7. A JÓIA E O ARCEBISPO

Quem contemple os Painéis, não pode deixar de reparar na vistosa jóia que o arcebispo ostenta ao peito (Fig.21). Aparenta ser uma peça de ouro com oito pérolas incrustadas colocadas à volta de uma esmeralda. A jovem do outro painel central tem também sobre o peito uma jóia composta por pedra preciosa e cinco pérolas.

Na pintura europeia dos séculos XV e XVI é frequente a presença de jóias com arranjos semelhantes. Normalmente a pedra fica ao centro e as pérolas orbitam à sua volta.             


                                     Fig.21                         Fig.22                          Fig.23


No famoso retábulo da Adoração do Cordeiro Místico[1] são visíveis diversas jóias deste tipo, das quais se dão os exemplos daquelas colocadas sobre o peito da Virgem da Anunciação (fig.22)[2] e na cabeça do arcanjo Gabriel (fig.23)[3].

Na pintura portuguesa encontramos também a sua presença, por exemplo, no painel da Chegada à Madre de Deus das Relíquias de Santa Auta (fig.24)[4] onde a jóia está a enfeitar o cabelo da santa, e na pintura Santa Catarina e doador (figs.25 e 26)[5] na qual se vêem quatro jóias na coroa (três com oito pérolas e a outra com dez pérolas) e mais uma no peito da santa, também com oito pérolas.
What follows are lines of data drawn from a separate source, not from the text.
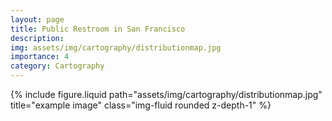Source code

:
 ```yaml
---
layout: page
title: Public Restroom in San Francisco
description:
img: assets/img/cartography/distributionmap.jpg
importance: 4
category: Cartography
---
```


<div class="row justify-content-sm-center">
    <div class="col-sm-8 mt-3 mt-md-0">
        {% include figure.liquid path="assets/img/cartography/distributionmap.jpg" title="example image" class="img-fluid rounded z-depth-1" %}
    </div>
</div>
                        Fig. 24                                Fig. 25                                  Fig. 26

Na pintura medieval as pérolas simbolizavam a pureza de sentimentos e as virtudes das personagens que as usavam. As jóias que referenciámos atrás, estão colocadas precisamente sobre as imagens de anjos e santos e ilustram a pureza dos seus corações (quando colocadas no peito) e as virtudes dos seus pensamentos (quando colocadas na cabeça).
No caso concreto do arcebispo poderemos concluir, pela presença daquela coroa de pérolas, que o seu coração seria puro de sentimentos (fig.27)[6]. Qual foi o arcebispo de Lisboa, da segunda metade do séc. XV, a quem se pode atribuir este adjectivo?
Fig.27

Vejamos a relação destes prelados e o período em que exerceram os seus cargos:
D. Pedro de Noronha (1424-1452)
D. Luís Coutinho (1452-1453)
Cardeal D. Jaime de Portugal (1453-1459)
D. Afonso Nogueira (1459-1464)
Cardeal D. Jorge da Costa (1464-1500)
As breves biografias que apresentamos procuram destacar não só o carácter humano de cada um mas também os contactos que tiveram com o infante D. Pedro.

D. Pedro de Noronha[7]
Teve sempre uma atitude de declarada oposição à regência do infante D. Pedro, apoiando sempre as posições dos Braganças e da rainha viúva. As acções que desenvolveu levaram a que a população de Lisboa se revoltasse contra ele. Como consequência fugiu sucessivamente para Alhandra, Óbidos e Castela de onde só regressou passados dois anos, após autorização do regente. Apesar disto prossegue com as suas intrigas contra o infante D. Pedro, mesmo depois de este ter abandonado a governação. É de salientar a sua presença na batalha de Alfarrobeira, ao lado de D. Afonso V. Este arcebispo teve sete filhos.

D. Luís Coutinho[8]
Quando foi nomeado bispo de Viseu em 1439, em substituição do prelado anterior deposto pelo papa, teve alguma dificuldade em assumir o poder devido à oposição movida pelo regente que defendia a permanência do bispo excomungado. Em 1444 assume o bispado de Coimbra e é nesta posição que está presente em Alfarrobeira ao lado das forças do rei. Quando o infante D. Pedro cai, atingido pela seta que lhe seria fatal, D. Luís Coutinho vai ao seu encontro e consegue ainda lhe dar a absolvição, mas já não tem tempo de proceder à confissão. No rescaldo da batalha é agraciado por D. Afonso V com as quintas que tinham pertencido ao prior de Guimarães, que lutou no lado contrário, e com umas casas em Lisboa pertencentes ao Infante. Mais tarde, em 1453, e por ordem do rei, estas casas serão entregues à rainha D. Isabel. O rei concede-lhe ainda duas tenças anuais como reconhecimento dos serviços prestados.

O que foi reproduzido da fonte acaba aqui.